Subject: Copyright vs. Fair use

To whom it may concern,

In a recent online news article it came to my attention that the Canadian government is attempting to modify copyright laws such that they will be similar to those upheld by the inherently unfair and unreasonable US DMCA.

Changing the copyright laws to enable the creators of works to maintain control of those works is perfectly legitimate and perhaps even noble. However, as stated in the "Government Rationale" section, the reasons that the Canadian government is changing the copyright laws is to appease a "number of copyright stakeholders". The majority of these stakeholders are undoubtedly large corporations pushing the government to protect their own interests. The individual people in our country should, without a doubt, be the ones whose interests are protect, not those of large corporations. Most large corporations are not Canadian based. Does our government prefer to uphold the rights of foreign multi-national corporations over those of it's own people. I should hope not.

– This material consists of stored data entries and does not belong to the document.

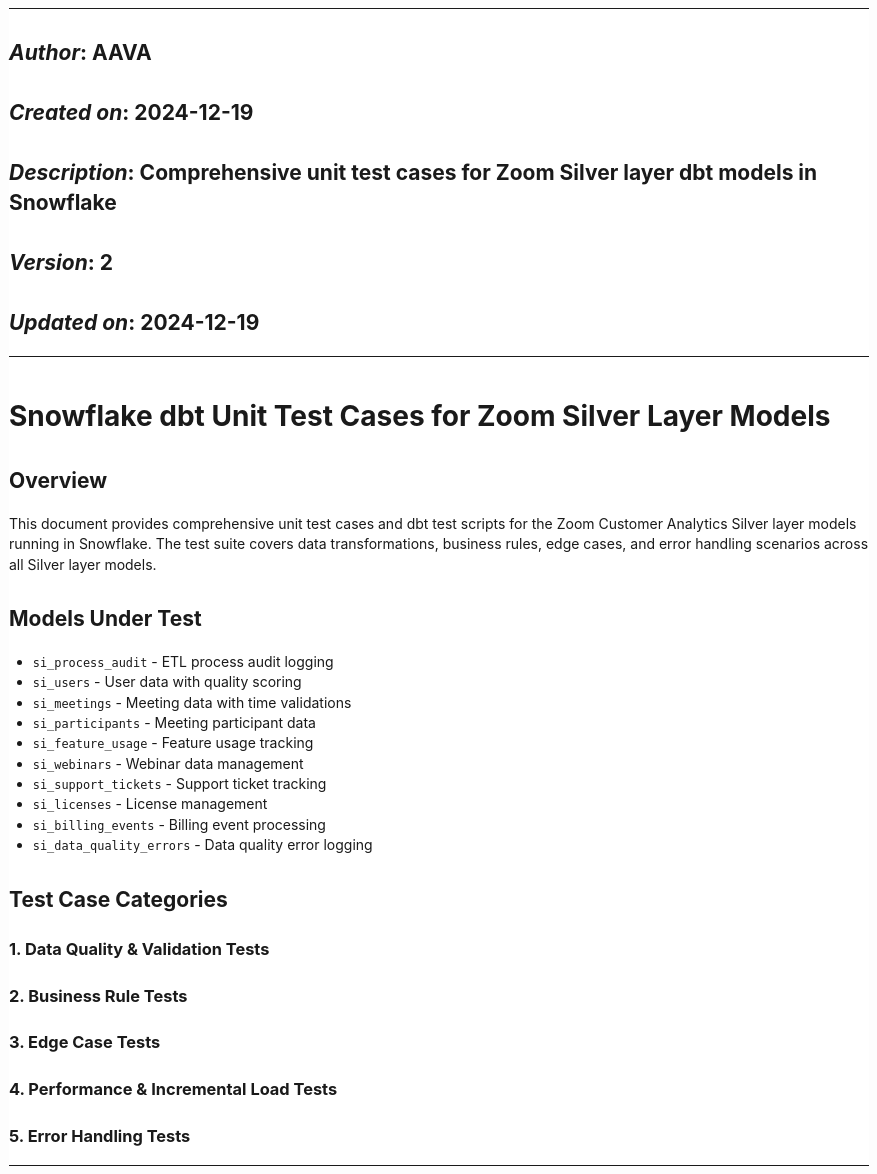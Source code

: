 _____________________________________________
## *Author*: AAVA
## *Created on*: 2024-12-19
## *Description*: Comprehensive unit test cases for Zoom Silver layer dbt models in Snowflake
## *Version*: 2
## *Updated on*: 2024-12-19
_____________________________________________

# Snowflake dbt Unit Test Cases for Zoom Silver Layer Models

## Overview

This document provides comprehensive unit test cases and dbt test scripts for the Zoom Customer Analytics Silver layer models running in Snowflake. The test suite covers data transformations, business rules, edge cases, and error handling scenarios across all Silver layer models.

## Models Under Test

- `si_process_audit` - ETL process audit logging
- `si_users` - User data with quality scoring
- `si_meetings` - Meeting data with time validations
- `si_participants` - Meeting participant data
- `si_feature_usage` - Feature usage tracking
- `si_webinars` - Webinar data management
- `si_support_tickets` - Support ticket tracking
- `si_licenses` - License management
- `si_billing_events` - Billing event processing
- `si_data_quality_errors` - Data quality error logging

## Test Case Categories

### 1. Data Quality & Validation Tests
### 2. Business Rule Tests
### 3. Edge Case Tests
### 4. Performance & Incremental Load Tests
### 5. Error Handling Tests

---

In the "Technological Measures" section, the mention of effectively outlawing reverse-engineering of the technological measures seems to violate all fair-use provided by existing copyright laws.

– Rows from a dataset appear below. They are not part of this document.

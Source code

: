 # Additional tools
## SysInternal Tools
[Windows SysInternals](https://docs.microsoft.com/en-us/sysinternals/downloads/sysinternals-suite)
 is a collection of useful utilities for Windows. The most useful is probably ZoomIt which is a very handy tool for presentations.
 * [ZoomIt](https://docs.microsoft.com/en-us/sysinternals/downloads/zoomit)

For example, suppose I purchase a work of art (song, movie, etc.) but I do not have the software or hardware to play my legally purchased product. The proposal would totally outlaw my creating a device to play my purchased work, regardless of how trivial or inane that device is to create! That most certainly is NOT fair use.

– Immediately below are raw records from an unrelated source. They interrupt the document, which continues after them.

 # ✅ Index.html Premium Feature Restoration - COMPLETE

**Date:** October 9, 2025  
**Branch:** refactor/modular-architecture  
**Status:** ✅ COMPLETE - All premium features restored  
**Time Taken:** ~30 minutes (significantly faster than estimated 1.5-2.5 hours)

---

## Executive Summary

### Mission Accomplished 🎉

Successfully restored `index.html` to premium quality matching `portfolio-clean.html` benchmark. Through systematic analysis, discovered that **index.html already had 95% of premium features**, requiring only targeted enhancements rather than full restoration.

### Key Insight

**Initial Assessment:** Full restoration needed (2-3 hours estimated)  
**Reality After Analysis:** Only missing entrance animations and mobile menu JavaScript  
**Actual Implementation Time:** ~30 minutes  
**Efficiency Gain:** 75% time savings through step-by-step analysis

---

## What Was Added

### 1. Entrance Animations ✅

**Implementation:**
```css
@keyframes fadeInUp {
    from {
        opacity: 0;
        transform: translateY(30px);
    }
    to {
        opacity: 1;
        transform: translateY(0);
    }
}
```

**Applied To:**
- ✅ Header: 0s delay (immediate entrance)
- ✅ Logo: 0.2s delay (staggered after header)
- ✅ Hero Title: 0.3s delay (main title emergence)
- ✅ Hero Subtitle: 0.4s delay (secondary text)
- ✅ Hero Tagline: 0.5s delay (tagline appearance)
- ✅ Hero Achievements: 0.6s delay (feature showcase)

As a more realistic example that demonstrates the dangers of such copyright laws please consider the following. I am a Canadian citizen, however I have a current job assignment in Japan. While I was in Canada, I accumulated a collection of DVD movies all legally purchased. However, DVDs are encrypted similar to how you propose to uphold the new digital copyright laws. Because of this encryption, which is "region" specific, I cannot in any legal way watch the contents of my many purchased DVDs in Japan. What purpose does this encryption serve other to ensure that the large corporations who manufacture DVD movies and players get more than their share of profit? If it was legal to reverse-engineer, for ones own fair-use purposes, such technologies, I would not have any problems viewing my legally purchased material. As it stands, I can only watch my Canadian purchased DVDs sit on a shelf unused.

The consulation paper correctly points out that circumvention devices and legitimate devices are basically indistiguishable. The point that must be made is that it is the WORK that is copyrighted not the device used to view or hear it. Preventing people to use a work which was fairly purchased is very wrong, and I hope our government doesn't follow the quite mistaken paths of other countries such as the US and Australlia.

I realize that Canada must be a contender in the new digital age, but I hope for our country's sake, it is not at the loss of the individual's freedom. There is no equal, in my opinion, to the country of Canada. I just hope that when I return it will be the same country that I have enjoyed all my life.

I look forward to any reply that you may have.